Even after a full-term pregnancy, your baby may be delivered too small. Smoking retards your baby's development before birth.
Your child may be born too soon (premature birth). Premature babies frequently have health issues.
Tobacco use can harm your baby's developing lungs and brain. The effects might extend throughout childhood and into adolescence.
Smoking increases your chances of having abnormal bleeding during pregnancy and delivery by double your risk. This can endanger both you and your child with respect to future health concerns.
Cigarette smoking increases your baby's risk of birth abnormalities such as cleft lip, cleft palate, or both. A cleft is a gap in your baby's lip or roof of her mouth (palate). He or she may have difficulty eating and may require surgery.
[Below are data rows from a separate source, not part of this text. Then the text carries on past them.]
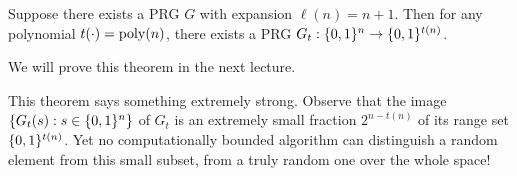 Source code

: \documentclass[11pt]{article}
\begin{document}
\begin{theorem}
  \label{thm:expansion}
  Suppose there exists a PRG $G$ with expansion $\ell(n)=n+1$.  Then
  for any polynomial $t(\cdot) = \operatorname{poly}(n)$, there exists a PRG
  $G_t: \{0,1\}^n \to \{0,1\}^{t(n)}$.
\end{theorem}

\noindent
We will prove this theorem in the next lecture.

\begin{remark}
  This theorem says something extremely strong.  Observe that the
  image $\{G_{t}(s) : s \in \{0,1\}^{n}\}$ of $G_t$ is an extremely
  small fraction $2^{n-t(n)}$ of its range set $\{0,1\}^{t(n)}$.  Yet no
  computationally bounded algorithm can distinguish a random element
  from this small subset, from a truly random one over the whole
  space!
\end{remark}
\end{document}
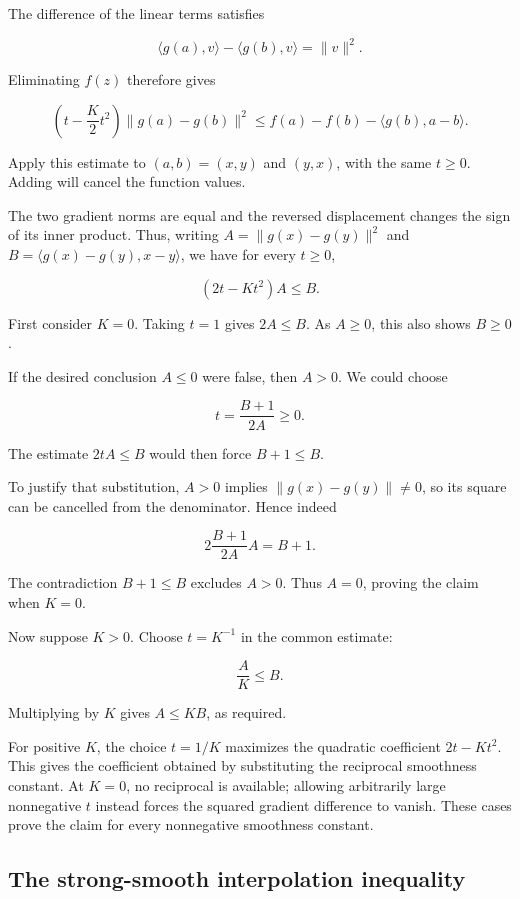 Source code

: \documentclass[11pt,a4paper]{report}
\begin{document}
The difference of the linear terms satisfies

\[\langle g(a),v\rangle-\langle g(b),v\rangle=\|v\|^2.\]

Eliminating \(f(z)\) therefore gives

\[\left(t-\frac K2t^2\right)\|g(a)-g(b)\|^2\le f(a)-f(b)-\langle g(b),a-b\rangle.\]

Apply this estimate to \((a,b)=(x,y)\) and \((y,x)\), with the same \(t\ge0\). Adding will cancel the function values.



The two gradient norms are equal and the reversed displacement changes the sign of its inner product. Thus, writing \(A=\|g(x)-g(y)\|^2\) and \(B=\langle g(x)-g(y),x-y\rangle\), we have for every \(t\ge0\),

\[(2t-Kt^2)A\le B.\]

First consider \(K=0\). Taking \(t=1\) gives \(2A\le B\). As \(A\ge0\), this also shows \(B\ge0\).



If the desired conclusion \(A\le0\) were false, then \(A>0\). We could choose

\[t=\frac{B+1}{2A}\ge0.\]

The estimate \(2tA\le B\) would then force \(B+1\le B\).



To justify that substitution, \(A>0\) implies \(\|g(x)-g(y)\|\ne0\), so its square can be cancelled from the denominator. Hence indeed

\[2\frac{B+1}{2A}A=B+1.\]

The contradiction \(B+1\le B\) excludes \(A>0\). Thus \(A=0\), proving the claim when \(K=0\).



Now suppose \(K>0\). Choose \(t=K^{-1}\) in the common estimate:

\[\frac AK\le B.\]

Multiplying by \(K\) gives \(A\le KB\), as required.



For positive \(K\), the choice \(t=1/K\) maximizes the quadratic coefficient \(2t-Kt^2\). This gives the coefficient obtained by substituting the reciprocal smoothness constant. At \(K=0\), no reciprocal is available; allowing arbitrarily large nonnegative \(t\) instead forces the squared gradient difference to vanish. These cases prove the claim for every nonnegative smoothness constant.

\subsection{\texorpdfstring{The strong-smooth interpolation inequality}{The strong-smooth interpolation inequality}}
\label{report-step-UnadjustedLangevin-SharpContraction-lean-2}
\end{document}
Infants born to mothers who smoke during pregnancy, as well as infants exposed to cigarette smoke after birth, are at increased risk for SIDS.
How Can You and Your Baby Benefit from Quitting?
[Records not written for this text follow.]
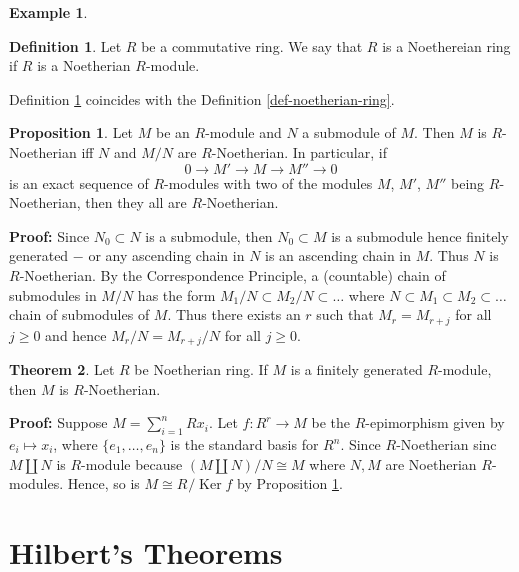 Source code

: \documentclass[11pt]{amsbook}%
\theoremstyle{plain}
\theoremstyle{definition}
\newtheorem{definition*}{Definition}
\newtheorem*{example*}{Example}
\newtheorem{proposition}[theorem]{Proposition}
\newtheorem{theorem}{Theorem}
\numberwithin{equation}{section}
\renewcommand{\proof}{ \textbf{Proof: }}
\DeclareMathOperator{\Ker}{Ker}
\begin{document}
\begin{example*}
\begin{definition*}
  \label{def-noeth-ring}
  Let $R$ be a commutative ring. We say that $R$ is a Noethereian ring
  if $R$ is a Noetherian $R$-module.
\end{definition*}
Definition \ref{def-noeth-ring} coincides with the Definition \ref{def-noetherian-ring}.

\begin{proposition}
  \label{prop-sequence-noetherian}
  Let $M$ be an $R$-module and $N$ a submodule of $M$. Then $M$ is $R$-Noetherian iff
  $N$ and $M/N$ are $R$-Noetherian. In particular, if
  $$
  0 \longrightarrow M' \longrightarrow M \longrightarrow M'' \longrightarrow 0
  $$
  is an exact sequence of $R$-modules with two of the modules $M$, $M'$, $M''$ being
  $R$-Noetherian, then they all are $R$-Noetherian.
\end{proposition} \vspace{1.8em}
\proof Since $N_{0} \subset N$ is a submodule, then $N_{0} \subset M$ is a submodule
hence finitely generated $-$ or any ascending chain in $N$ is
an ascending chain in $M$. Thus $N$ is $R$-Noetherian. By the Correspondence
Principle, a (countable) chain of submodules in $M/N$ has the form
$M_{1}/N \subset M_{2}/N \subset \dots$ where $N \subset M_{1} \subset M_{2} \subset \dots$
chain of submodules of $M$. Thus there exists an $r$ such that $M_{r} = M_{r+j}$
for all $j \geq 0$ and hence $M_{r}/N = M_{r+j}/N$ for all $j \geq 0$. \qedsymbol

\begin{theorem}
  Let $R$ be Noetherian ring. If $M$ is a finitely generated $R$-module,
  then $M$ is $R$-Noetherian.
\end{theorem} \vspace{1.8em}
\proof Suppose $M = \sum_{i=1}^{n} Rx_{i}$. Let $f: R^{r} \longrightarrow M$ be the
$R$-epimorphism given by $e_{i} \mapsto x_{i}$, where $\{e_{1}, \dots, e_{n}\}$
is the standard basis for $R^{n}$. Since $R$-Noetherian sinc
$M \amalg N$ is $R$-module because $(M \amalg N)/N \cong M$ where $N, M$ are Noetherian $R$-modules.
Hence, so is $M \cong R^{}/\Ker f$ by Proposition \ref{prop-sequence-noetherian}.

\section{Hilbert's Theorems}


\end{example*}
\end{document}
The perfect time to stop smoking is before you become pregnant, but stopping at any time during your pregnancy can help your child start off on the right foot. Consult your healthcare specialist about the best ways to quit smoking while pregnant or trying to become pregnant.
When you give up smoking
- Even after just one day, your kid is getting more oxygen.
- Your child's development will improve.
- Your child is less likely to be born prematurely.
- You'll have more energy and will be able to breathe more effortlessly.
- You will have a lower risk of developing heart disease, stroke, lung cancer, lung disease, and other smoking-related disorders.